Dentro de la constante puja de los “hijos de” las situaciones a veces llegan a lo esquizofrénico: las verdades de cada quien se yuxtaponen, no llegando a una posición ante la historia; dentro de “los hijos de”, las víctimas y los victimarios confraternizan, descafeinándose la percepción de la historia, como si todo cupiese en la licuadora; muchísimos “hijos de” desdicen el papel de sus antepasados: donde antes hubo honra, honor y lucha, ahora está la ventaja esta o aquella.
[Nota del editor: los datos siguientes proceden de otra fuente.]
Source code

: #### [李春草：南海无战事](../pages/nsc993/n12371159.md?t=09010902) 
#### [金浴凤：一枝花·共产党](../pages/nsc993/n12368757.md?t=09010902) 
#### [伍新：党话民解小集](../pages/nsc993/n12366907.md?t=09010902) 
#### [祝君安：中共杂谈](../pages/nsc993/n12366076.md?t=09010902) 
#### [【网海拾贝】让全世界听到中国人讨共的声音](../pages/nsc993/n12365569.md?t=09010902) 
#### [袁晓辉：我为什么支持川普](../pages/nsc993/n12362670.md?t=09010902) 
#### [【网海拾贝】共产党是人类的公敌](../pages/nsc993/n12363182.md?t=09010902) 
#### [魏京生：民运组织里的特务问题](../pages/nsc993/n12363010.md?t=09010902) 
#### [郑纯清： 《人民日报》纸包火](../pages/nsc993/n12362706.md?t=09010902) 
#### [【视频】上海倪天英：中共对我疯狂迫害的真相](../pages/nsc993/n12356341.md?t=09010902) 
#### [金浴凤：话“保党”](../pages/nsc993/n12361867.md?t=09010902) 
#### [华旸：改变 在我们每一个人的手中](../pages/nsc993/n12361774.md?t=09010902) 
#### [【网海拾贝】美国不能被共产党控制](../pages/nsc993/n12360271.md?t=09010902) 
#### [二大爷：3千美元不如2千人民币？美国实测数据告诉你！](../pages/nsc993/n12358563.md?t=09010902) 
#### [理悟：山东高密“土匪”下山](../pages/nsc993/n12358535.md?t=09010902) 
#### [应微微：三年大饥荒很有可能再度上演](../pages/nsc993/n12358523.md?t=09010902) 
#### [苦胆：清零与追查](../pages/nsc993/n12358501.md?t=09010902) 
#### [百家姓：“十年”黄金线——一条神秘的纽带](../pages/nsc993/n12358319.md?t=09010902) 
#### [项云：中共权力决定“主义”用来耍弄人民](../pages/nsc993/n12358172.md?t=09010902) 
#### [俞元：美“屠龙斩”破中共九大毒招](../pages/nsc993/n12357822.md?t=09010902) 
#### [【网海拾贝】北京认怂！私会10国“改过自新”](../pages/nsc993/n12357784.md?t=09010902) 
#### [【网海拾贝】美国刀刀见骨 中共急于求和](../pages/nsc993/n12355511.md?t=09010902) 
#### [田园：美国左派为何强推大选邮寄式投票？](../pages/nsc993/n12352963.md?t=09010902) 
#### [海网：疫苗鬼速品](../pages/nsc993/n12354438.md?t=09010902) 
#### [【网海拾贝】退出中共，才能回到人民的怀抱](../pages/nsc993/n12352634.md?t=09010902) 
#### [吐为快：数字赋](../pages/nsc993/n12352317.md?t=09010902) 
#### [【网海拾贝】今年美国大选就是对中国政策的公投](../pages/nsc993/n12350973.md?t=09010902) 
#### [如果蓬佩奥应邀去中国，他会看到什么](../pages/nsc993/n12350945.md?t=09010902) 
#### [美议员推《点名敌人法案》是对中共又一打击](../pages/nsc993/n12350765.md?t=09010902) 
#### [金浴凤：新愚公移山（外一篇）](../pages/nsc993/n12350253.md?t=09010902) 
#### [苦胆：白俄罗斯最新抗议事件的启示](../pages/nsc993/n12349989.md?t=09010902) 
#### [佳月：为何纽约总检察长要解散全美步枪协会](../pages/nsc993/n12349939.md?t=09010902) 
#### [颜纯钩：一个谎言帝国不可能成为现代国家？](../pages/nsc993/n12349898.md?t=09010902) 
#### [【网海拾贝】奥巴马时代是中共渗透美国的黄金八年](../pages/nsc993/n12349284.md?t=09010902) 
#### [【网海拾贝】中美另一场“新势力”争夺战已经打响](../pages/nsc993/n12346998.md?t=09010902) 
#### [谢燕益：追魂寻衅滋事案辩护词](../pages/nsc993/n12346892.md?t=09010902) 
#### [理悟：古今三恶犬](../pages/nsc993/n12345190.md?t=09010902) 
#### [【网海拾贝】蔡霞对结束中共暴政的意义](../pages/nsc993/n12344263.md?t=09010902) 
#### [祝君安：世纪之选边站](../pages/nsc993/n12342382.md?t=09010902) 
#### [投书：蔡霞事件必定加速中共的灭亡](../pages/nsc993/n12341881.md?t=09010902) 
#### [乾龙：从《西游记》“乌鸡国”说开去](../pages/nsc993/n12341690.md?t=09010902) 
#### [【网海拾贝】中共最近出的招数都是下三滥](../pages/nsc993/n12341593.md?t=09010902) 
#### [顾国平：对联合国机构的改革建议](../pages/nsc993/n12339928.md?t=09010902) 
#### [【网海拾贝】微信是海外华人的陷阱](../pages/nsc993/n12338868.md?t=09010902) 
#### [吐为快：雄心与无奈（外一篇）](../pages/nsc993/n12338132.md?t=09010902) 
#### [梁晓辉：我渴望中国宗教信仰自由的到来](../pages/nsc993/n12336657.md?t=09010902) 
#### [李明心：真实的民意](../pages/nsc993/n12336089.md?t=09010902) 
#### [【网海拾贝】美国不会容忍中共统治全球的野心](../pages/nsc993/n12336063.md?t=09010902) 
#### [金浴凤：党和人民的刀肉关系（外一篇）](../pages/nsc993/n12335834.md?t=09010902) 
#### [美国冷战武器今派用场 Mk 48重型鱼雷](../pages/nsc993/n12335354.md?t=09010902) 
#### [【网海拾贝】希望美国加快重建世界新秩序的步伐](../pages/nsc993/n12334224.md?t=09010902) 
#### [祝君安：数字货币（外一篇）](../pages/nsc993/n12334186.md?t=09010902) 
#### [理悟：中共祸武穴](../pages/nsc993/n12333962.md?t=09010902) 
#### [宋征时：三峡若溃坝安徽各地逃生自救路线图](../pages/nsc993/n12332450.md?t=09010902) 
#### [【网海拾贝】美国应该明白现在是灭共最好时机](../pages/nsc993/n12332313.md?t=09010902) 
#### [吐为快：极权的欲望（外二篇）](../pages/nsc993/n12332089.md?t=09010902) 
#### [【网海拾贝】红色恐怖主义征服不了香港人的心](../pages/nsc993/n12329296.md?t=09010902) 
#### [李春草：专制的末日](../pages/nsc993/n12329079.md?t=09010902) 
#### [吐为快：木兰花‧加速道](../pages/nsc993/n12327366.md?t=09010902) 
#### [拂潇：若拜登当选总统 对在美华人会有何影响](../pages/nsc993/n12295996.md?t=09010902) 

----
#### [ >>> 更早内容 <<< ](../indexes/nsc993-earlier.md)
También hay muchos que pasan factura de sus heroicas acciones; “los hijos de” estarán por ahí.
A los “hijos de” no hay que recordarles la historia. Después de todo, ellos tienen la suya propia. Un problema de los “hijos de” es el de transportar las ventajas de esa condición a una manera de ser y de estar, a no implicarse en un yo lo suficientemente consistente como para tener claro el pasado y asumirse en la claridad del ser ahora. A veces hay que comenzar a dejar de ser “hijo de”. Tal vez los padres comiencen a romper con el “padre de”.